We’re looking for 3 amazing Agile PMs here at Red Gate. If you think you’ve got what we need and fancy working with me, please dive in and apply.

[edit] – actually we’re hiring for more than a dozen different roles you might expect in a software company! – Take a look at the rest too.

Second. I’m currently supporting part of the SQL Source Control development team here on a rather challenging technology refresh project. We’re planning to ship an Alpha soon to validate our technology decisions and then press ahead with completion and new features. I can’t say much more about this at the moment but despite being relatively small by most company standards, it’s one of the trickiest projects I’ve ever inherited.
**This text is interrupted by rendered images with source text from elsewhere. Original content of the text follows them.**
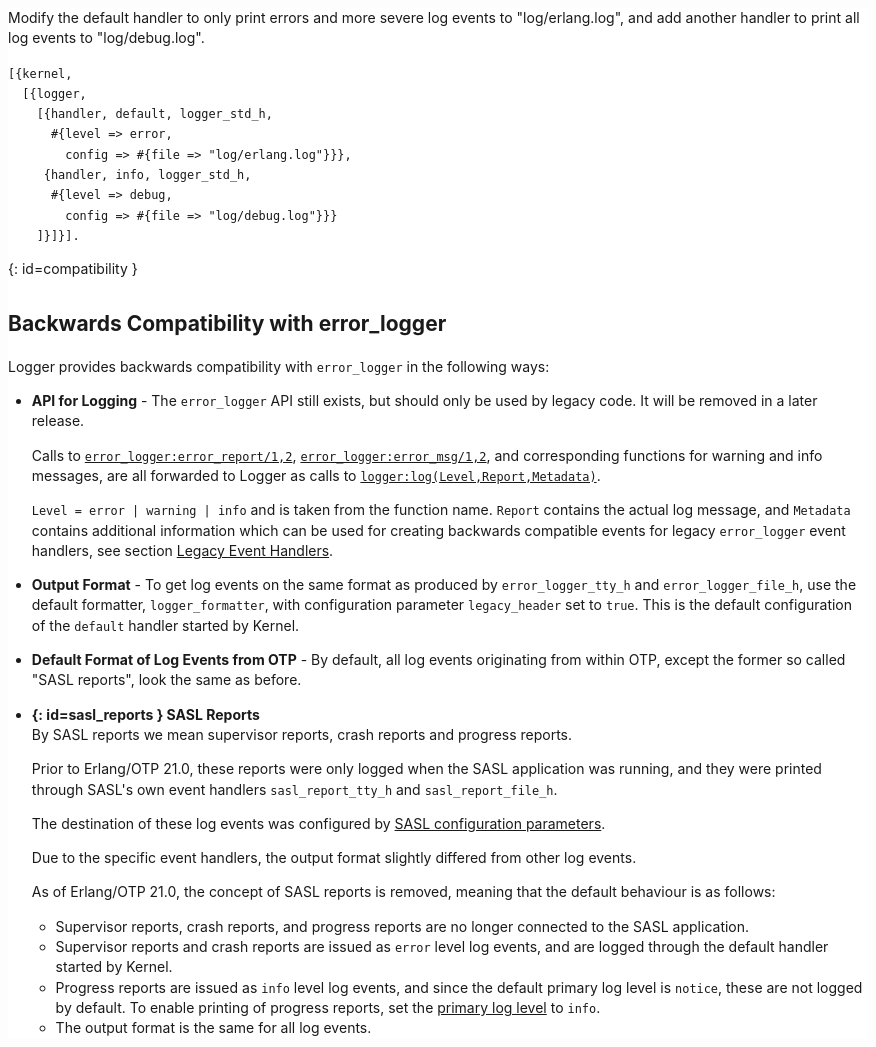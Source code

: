 Modify the default handler to only print errors and more severe log events to "log/erlang.log", and add another handler to print all log events to "log/debug.log".

```text
[{kernel,
  [{logger,
    [{handler, default, logger_std_h,
      #{level => error,
        config => #{file => "log/erlang.log"}}},
     {handler, info, logger_std_h,
      #{level => debug,
        config => #{file => "log/debug.log"}}}
    ]}]}].
```

[](){: id=compatibility }
## Backwards Compatibility with error_logger

Logger provides backwards compatibility with `error_logger` in the following ways:

* __API for Logging__ - The `error_logger` API still exists, but should only be used by legacy code. It will be removed in a later release.

  Calls to [`error_logger:error_report/1,2`](`error_logger:error_report/1`), [`error_logger:error_msg/1,2`](`error_logger:error_msg/1`), and corresponding functions for warning and info messages, are all forwarded to Logger as calls to [`logger:log(Level,Report,Metadata)`](`logger:log/3`).

  `Level = error | warning | info` and is taken from the function name. `Report` contains the actual log message, and `Metadata` contains additional information which can be used for creating backwards compatible events for legacy `error_logger` event handlers, see section [Legacy Event Handlers](logger_chapter.md#legacy_event_handlers).

* __Output Format__ - To get log events on the same format as produced by `error_logger_tty_h` and `error_logger_file_h`, use the default formatter, `logger_formatter`, with configuration parameter `legacy_header` set to `true`. This is the default configuration of the `default` handler started by Kernel.

* __Default Format of Log Events from OTP__ - By default, all log events originating from within OTP, except the former so called "SASL reports", look the same as before.

* __[](){: id=sasl_reports }
  SASL Reports__  
  By SASL reports we mean supervisor reports, crash reports and progress reports.

  Prior to Erlang/OTP 21.0, these reports were only logged when the SASL application was running, and they were printed through SASL's own event handlers `sasl_report_tty_h` and `sasl_report_file_h`.

  The destination of these log events was configured by [SASL configuration parameters](`p:sasl:sasl_app.md#deprecated_error_logger_config`).

  Due to the specific event handlers, the output format slightly differed from other log events.

  As of Erlang/OTP 21.0, the concept of SASL reports is removed, meaning that the default behaviour is as follows:

  * Supervisor reports, crash reports, and progress reports are no longer connected to the SASL application.
  * Supervisor reports and crash reports are issued as `error` level log events, and are logged through the default handler started by Kernel.
  * Progress reports are issued as `info` level log events, and since the default primary log level is `notice`, these are not logged by default. To enable printing of progress reports, set the [primary log level](logger_chapter.md#primary_level) to `info`.
  * The output format is the same for all log events.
Once we’re successful, I hope to write more.

Finally – back to the title…

Forgive the Portal reference but for the last few months I’ve been using my spare time coding a game.

If you’re of a certain age (like me), you may fondly remember hours of bashing away trying to solve puzzles and guess verbs in black and white (or green screen) dungeon/text adventure games.Minimum viable text adventure game screen

I grew up coding on a BBC micro and developed an early love for interactive fiction. It’s now a pretty niche area with some amazing games.
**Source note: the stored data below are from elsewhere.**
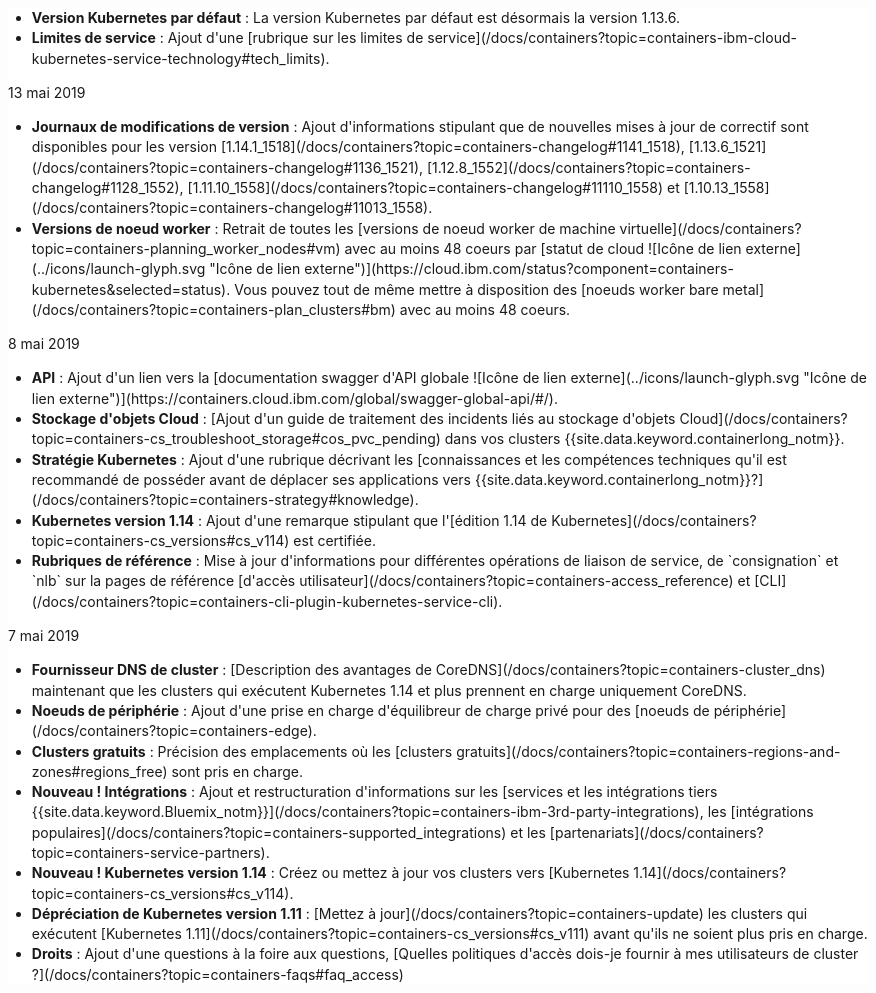   <td><ul>
  <li><strong>Version Kubernetes par défaut</strong> : La version Kubernetes par défaut est désormais la version 1.13.6.</li>
  <li><strong>Limites de service</strong> : Ajout d'une [rubrique sur les limites de service](/docs/containers?topic=containers-ibm-cloud-kubernetes-service-technology#tech_limits).</li>
  </ul></td>
</tr>
<tr>
  <td>13 mai 2019</td>
  <td><ul>
  <li><strong>Journaux de modifications de version</strong> : Ajout d'informations stipulant que de nouvelles mises à jour de correctif sont disponibles pour les version [1.14.1_1518](/docs/containers?topic=containers-changelog#1141_1518), [1.13.6_1521](/docs/containers?topic=containers-changelog#1136_1521), [1.12.8_1552](/docs/containers?topic=containers-changelog#1128_1552), [1.11.10_1558](/docs/containers?topic=containers-changelog#11110_1558) et [1.10.13_1558](/docs/containers?topic=containers-changelog#11013_1558).</li>
  <li><strong>Versions de noeud worker</strong> : Retrait de toutes les [versions de noeud worker de machine virtuelle](/docs/containers?topic=containers-planning_worker_nodes#vm) avec au moins 48 coeurs par [statut de cloud ![Icône de lien externe](../icons/launch-glyph.svg "Icône de lien externe")](https://cloud.ibm.com/status?component=containers-kubernetes&selected=status). Vous pouvez tout de même mettre à disposition des [noeuds worker bare metal](/docs/containers?topic=containers-plan_clusters#bm) avec au moins 48 coeurs. </li></ul></td>
</tr>
<tr>
  <td>8 mai 2019</td>
  <td><ul>
  <li><strong>API</strong> : Ajout d'un lien vers la [documentation swagger d'API globale ![Icône de lien externe](../icons/launch-glyph.svg "Icône de lien externe")](https://containers.cloud.ibm.com/global/swagger-global-api/#/).</li>
  <li><strong>Stockage d'objets Cloud</strong> : [Ajout d'un guide de traitement des incidents liés au stockage d'objets Cloud](/docs/containers?topic=containers-cs_troubleshoot_storage#cos_pvc_pending) dans vos clusters {{site.data.keyword.containerlong_notm}}. </li>
  <li><strong>Stratégie Kubernetes</strong> : Ajout d'une rubrique décrivant les [connaissances et les compétences techniques qu'il est recommandé de posséder avant de déplacer ses applications vers {{site.data.keyword.containerlong_notm}}?](/docs/containers?topic=containers-strategy#knowledge).</li>
  <li><strong>Kubernetes version 1.14</strong> : Ajout d'une remarque stipulant que l'[édition 1.14 de Kubernetes](/docs/containers?topic=containers-cs_versions#cs_v114) est certifiée. </li>
  <li><strong>Rubriques de référence</strong> : Mise à jour d'informations pour différentes opérations de liaison de service, de `consignation` et `nlb` sur la pages de référence [d'accès utilisateur](/docs/containers?topic=containers-access_reference) et [CLI](/docs/containers?topic=containers-cli-plugin-kubernetes-service-cli). </li></ul></td>
</tr>
<tr>
  <td>7 mai 2019</td>
  <td><ul>
  <li><strong>Fournisseur DNS de cluster</strong> : [Description des avantages de CoreDNS](/docs/containers?topic=containers-cluster_dns) maintenant que les clusters qui exécutent Kubernetes 1.14 et plus prennent en charge uniquement CoreDNS.</li>
  <li><strong>Noeuds de périphérie</strong> : Ajout d'une prise en charge d'équilibreur de charge privé pour des [noeuds de périphérie](/docs/containers?topic=containers-edge).</li>
  <li><strong>Clusters gratuits</strong> : Précision des emplacements où les [clusters gratuits](/docs/containers?topic=containers-regions-and-zones#regions_free) sont pris en charge. </li>
  <li><strong>Nouveau ! Intégrations</strong> : Ajout et restructuration d'informations sur les [services et les intégrations tiers {{site.data.keyword.Bluemix_notm}}](/docs/containers?topic=containers-ibm-3rd-party-integrations), les [intégrations populaires](/docs/containers?topic=containers-supported_integrations) et les [partenariats](/docs/containers?topic=containers-service-partners).</li>
  <li><strong>Nouveau ! Kubernetes version 1.14</strong> : Créez ou mettez à jour vos clusters vers [Kubernetes 1.14](/docs/containers?topic=containers-cs_versions#cs_v114).</li>
  <li><strong>Dépréciation de Kubernetes version 1.11</strong> : [Mettez à jour](/docs/containers?topic=containers-update) les clusters qui exécutent [Kubernetes 1.11](/docs/containers?topic=containers-cs_versions#cs_v111) avant qu'ils ne soient plus pris en charge. </li>
  <li><strong>Droits</strong> : Ajout d'une questions à la foire aux questions, [Quelles politiques d'accès dois-je fournir à mes utilisateurs de cluster ?](/docs/containers?topic=containers-faqs#faq_access)</li>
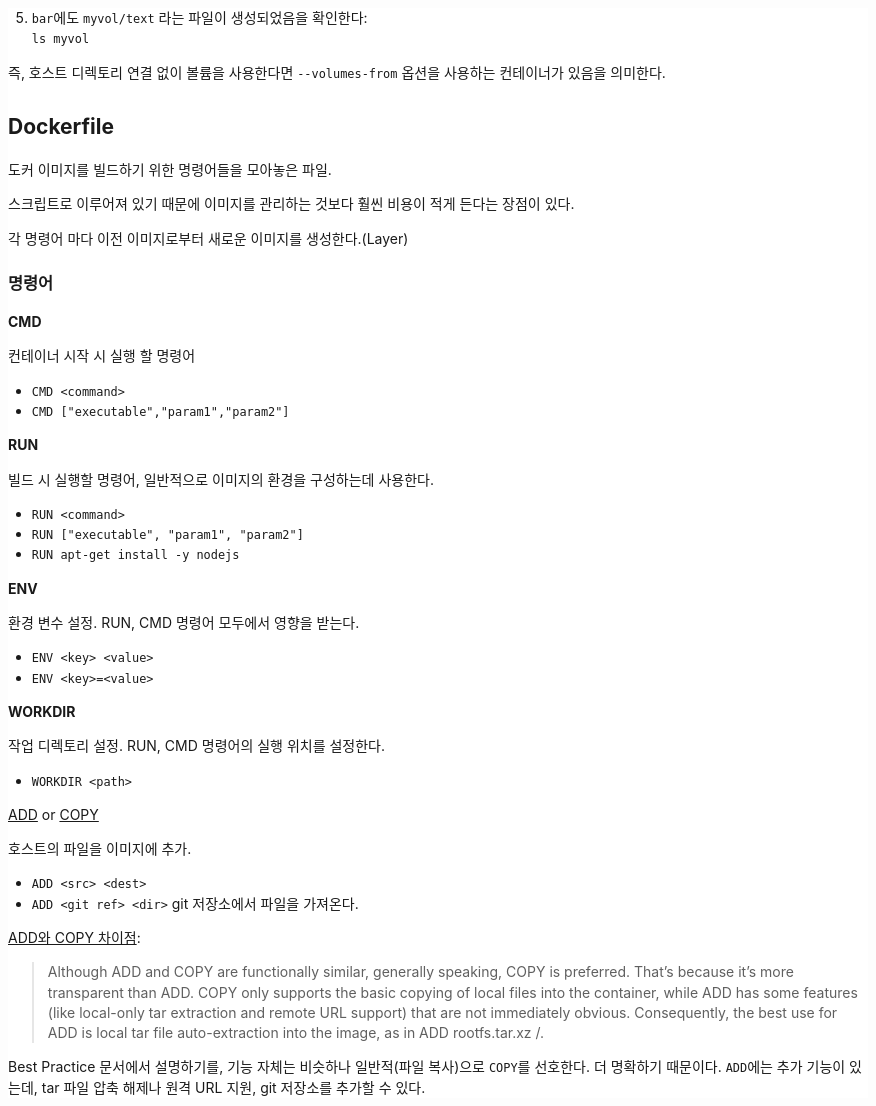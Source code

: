 5. `bar`에도 `myvol/text` 라는 파일이 생성되었음을 확인한다:<br>
`ls myvol`

즉, 호스트 디렉토리 연결 없이 볼륨을 사용한다면 `--volumes-from` 옵션을 사용하는 컨테이너가 있음을 의미한다.

## Dockerfile

도커 이미지를 빌드하기 위한 명령어들을 모아놓은 파일.

스크립트로 이루어져 있기 때문에 이미지를 관리하는 것보다 훨씬 비용이 적게 든다는 장점이 있다.

각 명령어 마다 이전 이미지로부터 새로운 이미지를 생성한다.(Layer)

### 명령어

**CMD**

컨테이너 시작 시 실행 할 명령어
- `CMD <command>`
- `CMD ["executable","param1","param2"]`

**RUN**

빌드 시 실행할 명령어, 일반적으로 이미지의 환경을 구성하는데 사용한다.

- `RUN <command>`
- `RUN ["executable", "param1", "param2"]`
- `RUN apt-get install -y nodejs`

**ENV**

환경 변수 설정. RUN, CMD 명령어 모두에서 영향을 받는다.

- `ENV <key> <value>`
- `ENV <key>=<value>`

**WORKDIR**

작업 디렉토리 설정. RUN, CMD 명령어의 실행 위치를 설정한다.

- `WORKDIR <path>`

[ADD](https://docs.docker.com/engine/reference/builder/#add) or [COPY](https://docs.docker.com/engine/reference/builder/#copy)

호스트의 파일을 이미지에 추가.

- `ADD <src> <dest>`
- `ADD <git ref> <dir>` git 저장소에서 파일을 가져온다.

[ADD와 COPY 차이점](https://docs.docker.com/develop/develop-images/dockerfile_best-practices/#add-or-copy):

> Although ADD and COPY are functionally similar, generally speaking, COPY is preferred. That’s because it’s more transparent than ADD. COPY only supports the basic copying of local files into the container, while ADD has some features (like local-only tar extraction and remote URL support) that are not immediately obvious. Consequently, the best use for ADD is local tar file auto-extraction into the image, as in ADD rootfs.tar.xz /.

Best Practice 문서에서 설명하기를, 기능 자체는 비슷하나 일반적(파일 복사)으로 `COPY`를 선호한다. 더 명확하기 때문이다.
`ADD`에는 추가 기능이 있는데, tar 파일 압축 해제나 원격 URL 지원, git 저장소를 추가할 수 있다.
Whenever I want to learn something new, I need a goal – something concrete. So I decided to write my own but using slightly more modern technology. If you’re interested in why, see my last post.

Progress has gone really well and I think the results so far have some promise. There’s a few unique aspects of the game in comparison to the more old-fashioned equivalents. Essentially, the games characters and scoring are somewhat more dynamic and based much more on the actions of you as a player. I won’t spoil it but if you have the patience, give it a shot at: http://mvta.herokuapp.com/

Whilst not “finished”, it is live and that’s an achievement in itself.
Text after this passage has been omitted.